If you are new to the world of web development and don’t know much about Linux, your best choice for setting up a development server is with XAMPP. On the other hand, a great deal of more experienced developers use Vagrant (and Puppet or other configuration managers). Both of these solutions have one thing in common – they are easy to use and this is what you want if your only interest is writing code.

My choice is a bit different. I like tinkering with Linux, so I use virtual machine with Debian. I install and set up everything from scratch. Not only do I find this fun, but I get better understanding of everything involved in running a web server.

My approach naturally involves more work. In any given week I spend more time pounding commands, editing config files and reading manuals/scratching my head than users of “pre-cooked” solutions. Most of the time this is not too bad, but last week I decided to increase the size of one of the virtual disks and that took me a bit more time than I had expected.

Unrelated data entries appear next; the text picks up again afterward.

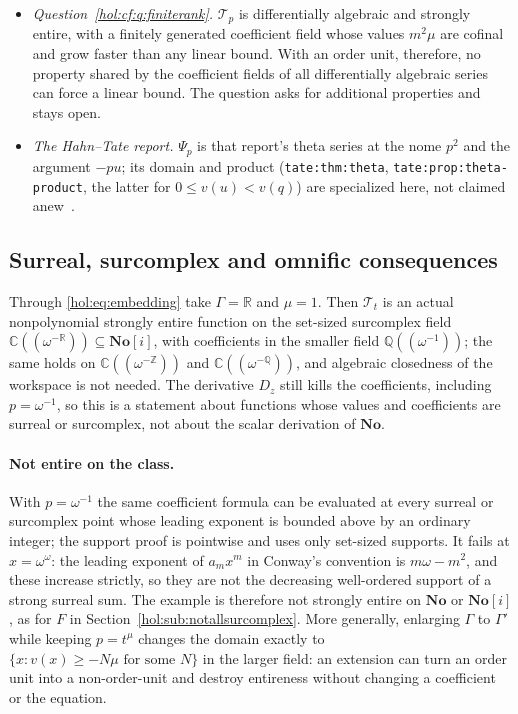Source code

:\documentclass[11pt]{article}
\numberwithin{equation}{section}
\theoremstyle{definition}
\theoremstyle{remark}
\newcommand{\C}{\mathbb C}
\newcommand{\R}{\mathbb R}
\newcommand{\Q}{\mathbb Q}
\newcommand{\Z}{\mathbb Z}
\newcommand{\No}{\mathbf{No}}
\begin{document}
\begin{itemize}
says nothing about linear mixed equations, so the question stayed open after
source~13; source~18 has since answered it positively
(Corollary~\ref{hol:ud:cor:unitrigidity}), and the nonlinear analogue is
settled by Corollary~\ref{hol:td:cor:sharp}.
\item \emph{Question~\ref{hol:cf:q:finiterank}.} $\mathcal T_p$ is
differentially algebraic and strongly entire, with a finitely generated
coefficient field whose values $m^2\mu$ are cofinal and grow faster than any
linear bound. With an order unit, therefore, no property shared by the
coefficient fields of all differentially algebraic series can force a linear
bound. The question asks for additional properties and stays open.
\item \emph{The Hahn--Tate report.} $\Psi_p$ is that report's theta series at
the nome $p^2$ and the argument $-pu$; its domain and product
(\texttt{tate:thm:theta}, \texttt{tate:prop:theta-product}, the latter for
$0\le v(u)<v(q)$) are specialized here, not claimed anew~\cite{repotate}.
\end{itemize}

\subsection{Surreal, surcomplex and omnific consequences}
\label{hol:td:sub:surreal}

Through \eqref{hol:eq:embedding} take $\Gamma=\R$ and $\mu=1$. Then
$\mathcal T_t$ is an actual nonpolynomial strongly entire function on the
set-sized surcomplex field $\C((\omega^{-\R}))\subseteq\No[i]$, with
coefficients in the smaller field $\Q((\omega^{-1}))$; the same holds on
$\C((\omega^{-\Z}))$ and $\C((\omega^{-\Q}))$, and algebraic closedness of the
workspace is not needed. The derivative $D_z$ still kills the coefficients,
including $p=\omega^{-1}$, so this is a statement about functions whose values
and coefficients are surreal or surcomplex, not about the scalar derivation of
$\No$.

\paragraph{Not entire on the class.}
With $p=\omega^{-1}$ the same coefficient formula can be evaluated at every
surreal or surcomplex point whose leading exponent is bounded above by an
ordinary integer; the support proof is pointwise and uses only set-sized
supports. It fails at $x=\omega^\omega$: the leading exponent of $a_mx^m$ in
Conway's convention is $m\omega-m^2$, and these increase strictly, so they are
not the decreasing well-ordered support of a strong surreal sum. The example
is therefore not strongly entire on $\No$ or $\No[i]$, as for $F$ in
Section~\ref{hol:sub:notallsurcomplex}. More generally, enlarging $\Gamma$ to
$\Gamma'$ while keeping $p=t^\mu$ changes the domain exactly to
$\{x:v(x)\ge-N\mu\text{ for some }N\}$ in the larger field: an extension can
turn an order unit into a non-order-unit and destroy entireness without
changing a coefficient or the equation.
\end{document}
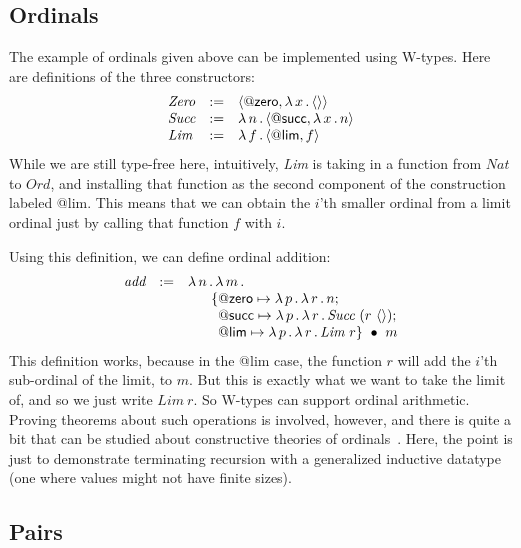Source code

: \documentclass{article}
\begin{document}
\subsection{Ordinals}

The example of ordinals given above can be implemented using W-types.  Here are definitions of the three constructors:
\[
\begin{array}{lll}
  \textit{Zero} & := & \langle \mathsf{@zero} , \lambda\, x\, .\, \langle\rangle \rangle \\
  \textit{Succ} & := & \lambda\, n\, .\, \langle \mathsf{@succ} , \lambda\, x\, .\, n \rangle \\
  \textit{Lim} & := & \lambda\, f\, .\, \langle \mathsf{@lim} , f \rangle
\end{array}
\]
\noindent While we are still type-free here, intuitively, \textit{Lim} is taking in a function from $\textit{Nat}$ to $\textit{Ord}$, and
installing that function as the second component of the construction labeled \textsf{@lim}.  This means that we can obtain the $i$'th smaller
ordinal from a limit ordinal just by calling that function $f$ with $i$.

Using this definition, we can define ordinal addition:
\[
\begin{array}{lll}
  \textit{add} & := & \lambda\, n\, .\, \lambda\, m\, .\, \  \\
  \ & \ & \ \ \ \ \ \{\mathsf{@zero} \mapsto \lambda\, p\, .\, \lambda\, r\, .\, n ;  \\
  \ & \ & \ \ \ \ \ \ \, \mathsf{@succ} \mapsto \lambda\, p\, .\, \lambda\, r\, .\, \textit{Succ}\ (r\ \langle\rangle); \\
  \ & \ & \ \ \ \ \ \ \, \mathsf{@lim} \mapsto \lambda\, p\, .\, \lambda\, r\, .\, \textit{Lim}\ r \}\ \bullet\ m
\end{array}
\]
\noindent This definition works, because in the \textsf{@lim} case,
the function $r$ will add the $i$'th sub-ordinal of the limit, to $m$.
But this is exactly what we want to take the limit of, and so we just
write $\textit{Lim}\ r$.  So W-types can support ordinal arithmetic.
Proving theorems about such operations is involved, however, and there
is quite a bit that can be studied about constructive theories of
ordinals~\cite{kraus23}.  Here, the point is just to demonstrate
terminating recursion with a generalized inductive datatype (one
where values might not have finite sizes).

\subsection{Pairs}
\end{document}
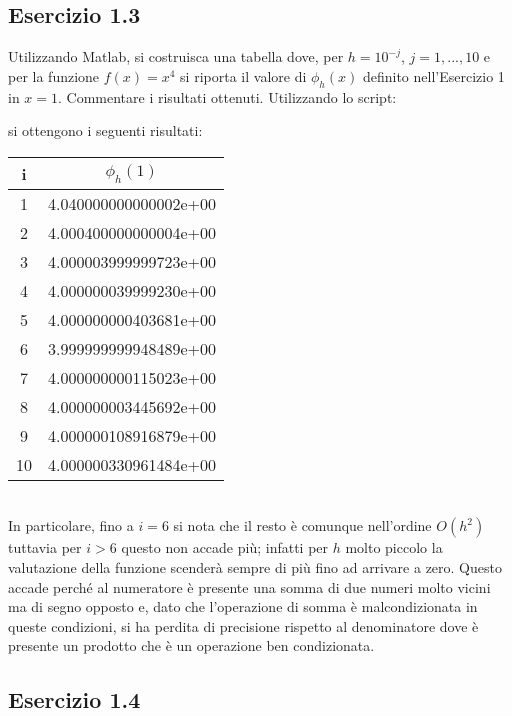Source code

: 	\subsection{Esercizio 1.3}
	
Utilizzando Matlab, si costruisca una tabella dove, per $h = 10^{-j}$, $j =1, . . . , 10$ e per la funzione $f(x) = x^{4}$ si riporta il valore di $\phi_h(x)$ definito nell'Esercizio 1 in $x = 1$. Commentare i risultati ottenuti.
\PP
Utilizzando lo script:

si ottengono i seguenti risultati:
\begin{tabular}{ c | c }
i & $\phi_h(1)$ \\
\hline
1  & 4.040000000000002e+00 \\
2  & 4.000400000000004e+00 \\
3  & 4.000003999999723e+00 \\
4  & 4.000000039999230e+00 \\
5  & 4.000000000403681e+00 \\
6  & 3.999999999948489e+00 \\
7  & 4.000000000115023e+00 \\
8  & 4.000000003445692e+00 \\
9  & 4.000000108916879e+00 \\
10 & 4.000000330961484e+00 \\
\end{tabular}\\
In particolare, fino a $i=6$ si nota che il resto è comunque nell'ordine $O(h^2)$ tuttavia per $i>6$ questo non accade più; infatti per $h$ molto piccolo la valutazione della funzione scenderà sempre di più fino ad arrivare a zero. Questo accade perché al numeratore è presente una somma di due numeri molto vicini ma di segno opposto e, dato che l'operazione di somma è malcondizionata in queste condizioni, si ha perdita di precisione rispetto al denominatore dove è presente un prodotto che è un operazione ben condizionata.

	\subsection{Esercizio 1.4}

So, here is the hard and slow way of increasing the size of virtual hard drive under VMware:

VMware and other virtualization systems have the ability to create dynamic virtual hard drives, which start off small and grow as you fill them with files. This is good option for saving space on your real hard drive, but these things fragment like crazy, so I always pre-allocate virtual drive space. Because HDD space is precious commodity for me, I created relative small virtual drives for my server, which worked well for almost a year, but I needed to expand them. VMware has an option to “grow” the virtual disks, which I tried once and ended up corrupting my files. This feature only grows the disk itself. You have to resize partition manually and this is not always safe.

I chose the safer route. I created a larger virtual disk and planned to copy the files from the old, small one to it. I decided to use Parted Magic for this because of the nice collection of tools it has, which in retrospect wasn’t a good idea. I formatted the new hard drive, mounted it in RW (read/write) mode and copied all my files. I had to edit /etc/fstab in Parted Magic to be able to do this.

Then I shut down the VM, removed the old small disk from the list and placed the new one in the same SCSI slot. I fired up Debian, but it wouldn’t start. After a minute or two of reading the docs/scratching my head, I found the problem. I had forgotten that in /etc/fstab, mount points are set by UUID (which is unique to each partition) and not by the device mount point (such as /dev/sdb5 for instance). I went back to PM and fixed this problem, again I had to first edit the fstab on PM so that the partition would be mounted in write mode.

This time I was able to start my Debian server, but some things were still wrong. My mysql server was down. After some checking I determined that the problem was in permissions. After I had copied the files with Parted Magic, everything in /home and /var was owned by root. Fortunately this is easily fixed (sudo) chown -R command gives the ownership of selected directory and all of its content to the given user. For your www you also have to change the group ownership, assigning it to the group “www-data” and also make sure that group has read access everywhere (chmod 755 or chmod g+r) and write access (775 / g+w) where it is necessary. /var/lib/mysql and /var/run/mysqld (or wherever you keep your mysql files) has to be accessible to the “mysql” user. The cron jobs won’t run until you have write permissions to /var/spool/cron.

Isn’t this fun?! You don’t get to do all this with other, user friendly solutions, especially with XAMPP/WAMP/MAMP and you just can’t appreciate the beauty of Linux until you go through this kind of experience.